SUMMARY OF THE INVENTION
[0028] The invention provides a new fast BMA developed by adapting
the simplex algorithm to a discrete search grid. This algorithm
begins with predefined sets of triangles. Through the use of the
predefined sets of triangles the search operations can be carried
out without floating point operations and without having to adapt
the triangle obtained at each step of the algorithm to the discrete
search grid. Once underway, the search is able to change the size
of the triangles to allow for coarse and fine searches.
[0029] In one embodiment of the invention a method for estimating
block motion in a search window for use in compression of two
dimensional data, for example, video outputs is provided. The
motion estimation in the search window is in relation to a
reference window, and comprises searching, which in turn comprises
initiating formation of a polygon, then expanding, translating,
contracting and reflecting the polygon, such that in use, coding
information is provided to improve the performance of
compression.
[0030] In another aspect of the invention, the search window is in
a current frame and the reference window is in a frame before or
after the current frame.
[0031] In another aspect of the invention, the search window and
the reference window are comprised of a plurality of points, a
selected search point in the search window comprising a vertex of
said polygon, the vertex corresponding with a reference point in
the reference window.
[0032] In another aspect of the invention, the method is further
defined as determining an error value between the vertex and the
reference point.
[0033] In another aspect of the invention, searching moves away
from vertices having maximum error values.

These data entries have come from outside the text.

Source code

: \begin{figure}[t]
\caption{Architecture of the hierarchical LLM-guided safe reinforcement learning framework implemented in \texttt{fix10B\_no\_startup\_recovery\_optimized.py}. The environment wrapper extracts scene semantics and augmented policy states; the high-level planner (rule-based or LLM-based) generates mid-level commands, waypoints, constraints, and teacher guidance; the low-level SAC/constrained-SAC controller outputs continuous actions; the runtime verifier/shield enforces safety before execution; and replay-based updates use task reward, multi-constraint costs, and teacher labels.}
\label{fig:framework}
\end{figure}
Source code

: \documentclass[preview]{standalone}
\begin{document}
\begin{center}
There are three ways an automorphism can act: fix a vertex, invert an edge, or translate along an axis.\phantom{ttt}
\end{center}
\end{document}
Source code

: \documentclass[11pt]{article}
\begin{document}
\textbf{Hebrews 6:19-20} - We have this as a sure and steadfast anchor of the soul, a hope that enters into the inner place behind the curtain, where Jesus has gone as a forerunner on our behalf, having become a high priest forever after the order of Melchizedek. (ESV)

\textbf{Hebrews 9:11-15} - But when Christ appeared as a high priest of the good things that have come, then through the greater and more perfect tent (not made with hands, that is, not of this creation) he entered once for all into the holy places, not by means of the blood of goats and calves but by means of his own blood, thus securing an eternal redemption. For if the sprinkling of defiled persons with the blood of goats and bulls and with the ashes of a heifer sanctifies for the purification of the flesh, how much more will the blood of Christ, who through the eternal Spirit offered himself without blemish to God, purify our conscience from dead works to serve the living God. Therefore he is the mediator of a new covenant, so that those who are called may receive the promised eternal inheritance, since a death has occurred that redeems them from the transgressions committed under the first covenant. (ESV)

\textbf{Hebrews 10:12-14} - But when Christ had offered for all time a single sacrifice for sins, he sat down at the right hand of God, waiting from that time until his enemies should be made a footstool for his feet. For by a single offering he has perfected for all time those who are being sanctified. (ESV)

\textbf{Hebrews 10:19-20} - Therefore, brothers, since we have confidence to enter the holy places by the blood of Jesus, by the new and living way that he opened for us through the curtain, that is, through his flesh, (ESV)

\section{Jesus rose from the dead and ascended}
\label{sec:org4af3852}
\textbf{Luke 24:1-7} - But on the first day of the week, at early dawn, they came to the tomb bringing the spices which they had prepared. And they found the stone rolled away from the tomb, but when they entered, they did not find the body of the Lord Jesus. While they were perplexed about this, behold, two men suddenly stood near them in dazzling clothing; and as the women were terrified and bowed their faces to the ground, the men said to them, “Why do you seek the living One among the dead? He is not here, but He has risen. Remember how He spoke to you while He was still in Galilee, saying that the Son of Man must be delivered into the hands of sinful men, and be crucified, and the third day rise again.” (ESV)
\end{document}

[0034] In another aspect of the invention, searching is
integer-based.
[0035] In another aspect of the invention the method further
comprises computing using look up tables.
[0036] In another aspect of the invention expanding is further
defined as changing at least two vertices.
[0037] In another aspect of the invention, expanding is further
defined as changing at least three vertices.
[0038] In another aspect of the invention, contracting is further
defined as changing at least two vertices.
[0039] In another aspect of the invention, contracting is further
defined as changing at least three vertices.
[0040] In another aspect of the invention, expanding and
contracting occur repetitively, such that in operation, an area
defined by the vertices increases and decreases successively.
[0041] In another aspect of the invention, determining an error
value is further defined as determining a sum of absolute
difference.
[0042] In another aspect of the invention, the polygon is a
triangle.
[0043] In another aspect of the invention, the polygon is a
parallelogram.
[0044] In another aspect of the invention, the polygon is a
hexagon.
[0045] In another embodiment of the invention, a system for
estimating block motion for coding and compressing two dimensional
data, for example, video outputs is provided. The system comprises
a search window, a reference window, and means for searching and
comparing points between the reference window. The search window
comprises selected search points and the reference window comprises
reference points. The means for searching and comparing comprise
means to initiate the search, means to expand the search, means to
contract the search, means to reflect the search and means to
translate the search, such that in use, coding information is
provided to improve the performance of compressing two dimensional
data.
[0046] In another aspect of the invention, the means for searching
and comparing is integer-based.
[0047] In another aspect of the invention, the system further
comprises look up tables.
[0048] In another aspect of the invention, the method further
comprises coarse and fine searches.
[0049] In another aspect of the invention, the system is provided
as computer hardware.
[0050] In another aspect of the invention, the system is provided
as computer software
[0051] In another aspect of the invention, the software is provided
as a CD ROM.
[0052] In another aspect of the invention, the software is provided
on the world wide web.
FIGURES
[0053] FIG. 1. Prior art showing the location of a motion estimator
in coding and compressing data.
[0054] FIG. 2. Motion estimation in accordance with the method of
the invention.
[0055] FIG. 3. Possible reflections for level 0 triangles in
accordance with the method of the invention. The original triangle
T00 is shown using a solid line and the resulting level 1 triangles
are shown using dotted lines.
[0056] FIG. 4. Result of reflection followed by expansion of
triangle T00 as outlined in Table 1, in accordance with the method
of the invention.
[0057] FIG. 5. Relation between reflection, expansion, translation,
contraction and triangle levels in accordance with the method of
the invention.
[0058] FIG. 6. Flow chart of flexible polygon motion estimation in
accordance with the method of the invention.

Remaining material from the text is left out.